Finding the phone number for a person
The bad thing will come now, even though it – of course – „works“. We will now fetch a phone number by a provided name, like this:
// BADE CODE (don't do it this way)
// just for explanation...
private string GetPhoneNumberByName(string name, List<PhoneBookEntry> phoneBook)
{
// iterate each entry - SPOILER, THIS is the problem!
foreach (var entry in phoneBook) {
// if we found a match
if (entry.Name == name) {
// return the corresponding phoneNumber
return entry.PhoneNumber;
}
}
// if not found..
return "";
}
We can now call it like this:
// BADE CODE (don't do it this way)
// just for explanation...
// putting the last two code sections
// together and then somewhere executable:
// find roberts number
var robertPhoneNumber = GetPhoneNumberByName("Robert", phoneBook);
Great, we constructed some working code, but sadly, it’s bad! Why though!? This will be explained in the next sub-section.
Why it’s bad this way?
We will now take a look at why our previous approach is actually pretty bad. With a small amount of data, you won’t pretty much notice a big problem. But as soon as the data volume grows, you will.
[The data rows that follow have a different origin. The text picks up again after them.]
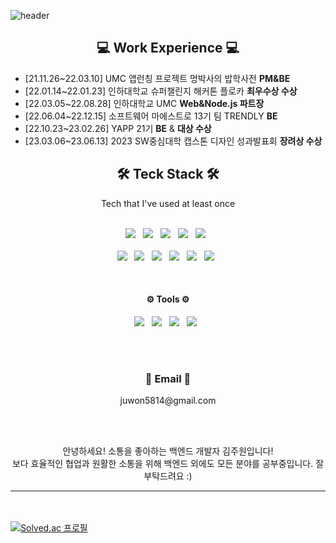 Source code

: ![header](https://capsule-render.vercel.app/api?type=waving&color=gradient&height=300&section=header&text=Kim%0AJuwon&font-size=70&fontAlign=75)


<h2 align="center">💻 Work Experience 💻</h2>

* [21.11.26~22.03.10] UMC 앱런칭 프로젝트 멍박사의 밥학사전 **PM&BE**
* [22.01.14~22.01.23] 인하대학교 슈퍼챌린지 해커톤 플로카 **최우수상 수상**
* [22.03.05~22.08.28] 인하대학교 UMC **Web&Node.js 파트장**
* [22.06.04~22.12.15] 소프트웨어 마에스트로 13기 팀 TRENDLY **BE**
* [22.10.23~23.02.26] YAPP 21기 **BE** & **대상 수상**
* [23.03.06~23.06.13] 2023 SW중심대학 캡스톤 디자인 성과발표회 **장려상 수상**



<h2 align="center">🛠 Teck Stack 🛠</h2>
<div align="center">Tech that I've used at least once</div>
<br>
<p align="center">
<img src="https://img.shields.io/badge/Spring Boot-6DB33F?style=flat-square&logo=Spring&logoColor=white"/></a> &nbsp
<img src="https://img.shields.io/badge/MySQL-4479A1?style=flat-square&logo=MySQL&logoColor=white"/></a> &nbsp
<img src="https://img.shields.io/badge/Node.js-339933?style=flat-square&logo=Node.js&logoColor=white"/></a> &nbsp
<img src="https://img.shields.io/badge/MongoDB-47A248?style=flat-square&logo=MongoDB&logoColor=white"/></a> &nbsp
<img src="https://img.shields.io/badge/Dart-0175C2?style=flat-square&logo=Dart&logoColor=white"/></a> &nbsp
<br></br>
<img src="https://img.shields.io/badge/HTML5-E34F26?style=flat-square&logo=HTML5&logoColor=white"/></a> &nbsp
<img src="https://img.shields.io/badge/CSS3-1572B6?style=flat-square&logo=CSS3&logoColor=white"/></a> &nbsp
<img src="https://img.shields.io/badge/JavaScript-F7DF1E?style=flat-square&logo=JavaScript&logoColor=white"/></a> &nbsp
<img src="https://img.shields.io/badge/c++-00599C?style=flat-square&logo=c%2B%2B&logoColor=white"/></a> &nbsp 
<img src="https://img.shields.io/badge/Python-3776AB?style=flat-square&logo=Python&logoColor=white"/></a> &nbsp
<img src="https://img.shields.io/badge/Amazon AWS-232F3E?style=flat-square&logo=Amazon%20AWS&logoColor=white"/></a> &nbsp </p>
</br>

<h4 align="center">⚙️ Tools ⚙️</h4>
<p align="center">
<img src="https://img.shields.io/badge/Figma-F24E1E?style=flat-square&logo=Figma&logoColor=white"/></a> &nbsp 
<img src="https://img.shields.io/badge/Jira-0052CC?style=flat-square&logo=Jira&logoColor=white"/></a> &nbsp 
<img src="https://img.shields.io/badge/Confluence-172B4D?style=flat-square&logo=Confluence&logoColor=white"/></a> &nbsp 
<img src="https://img.shields.io/badge/Git-F05032?style=flat-square&logo=Git&logoColor=white"/></a> &nbsp 
</p>

<br></br>

<h3 align="center">📧 Email 📧</h3>

<div align="center">juwon5814@gmail.com</div>

<div align="center"></div>

<br></br>

<p align="center">
  <div align="center">안녕하세요! 소통을 좋아하는 백엔드 개발자 김주원입니다!</div>
  <div align="center">보다 효율적인 협업과 원활한 소통을 위해 백엔드 외에도 모든 분야를 공부중입니다. 잘 부탁드려요 :)</div>
</p>

----
<!--[jw0111's GitHub stats](https://github-readme-stats.vercel.app/api?username=jw0111&theme=buefy&show_icons=true)-->
<br></br>
[![Solved.ac 프로필](http://mazassumnida.wtf/api/mini/generate_badge?boj=jw0111)](https://solved.ac/jw0111)
<!--[![Hits](https://hits.seeyoufarm.com/api/count/incr/badge.svg?url=https%3A%2F%2Fgithub.com%2Fjw0111%2Fhit-counter&count_bg=%23FFDAB9&title_bg=%23FFC0CB&icon=github.svg&icon_color=%23E7E7E7&title=hits&edge_flat=false)](https://hits.seeyoufarm.com)-->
Experienced developers will of course spot the problem in an instant – due to experience! If you’re a beginner, don’t let this put you down, you’re here to learn, right!? Again, I will explain this with expanding the real life example we started above.
Imagine you need to „crawl“ through this little list, when someone asks you for a persons number. This is no big deal, when the list is small, right? Think about what will happen, when this list actually contains 100, 1000 or even – holy sh** – 10000 entries? I think you would probably (and understandably) cry in desperation!
Even though that computers work pretty differently than humans, in this case, you made them working very much the same. For each entry that would be added in this list, your needed work to find the specific phone number could grow. Why the „could“, you ask?
Well, we could be lucky to find our target number in the first entry. But we could also be very unlucky to find our target number pretty far at the end. The situation from above is usually called a „complexity of O(n)“.
How to do it then?
Back to the real world again, wouldn’t it be amazing, if you could just be able to open the target entry? I mean, without searching through possibly thousands of entries after another? Yes, right? And we can do that – I mean, at least the computer in this case, regarding C#.
For this, we will use a more fitting data type. When you think about it, we have a key to value association. That means, each name is „mapped“ to one phone number. I mean, we could effortlessly do „one name, multiple phone numbers“ but let’s keep the „one number“ approach.
Having the situation identified – being a key to value structure – we will just use the fitting datatype called „Dictionary“ in C#. You can add entries to a Dictionary and retrieve it’s values by providing the key – nice!
Let’s now fix the code from above using a dictionary:
var betterPhoneBook = new Dictionary<string, string>();
betterPhoneBook.Add("Robert", "<somenumber>");
betterPhoneBook.Add("Anne", "...");
betterPhoneBook.Add("Bob", "...");
// retrieving roberts number, but better!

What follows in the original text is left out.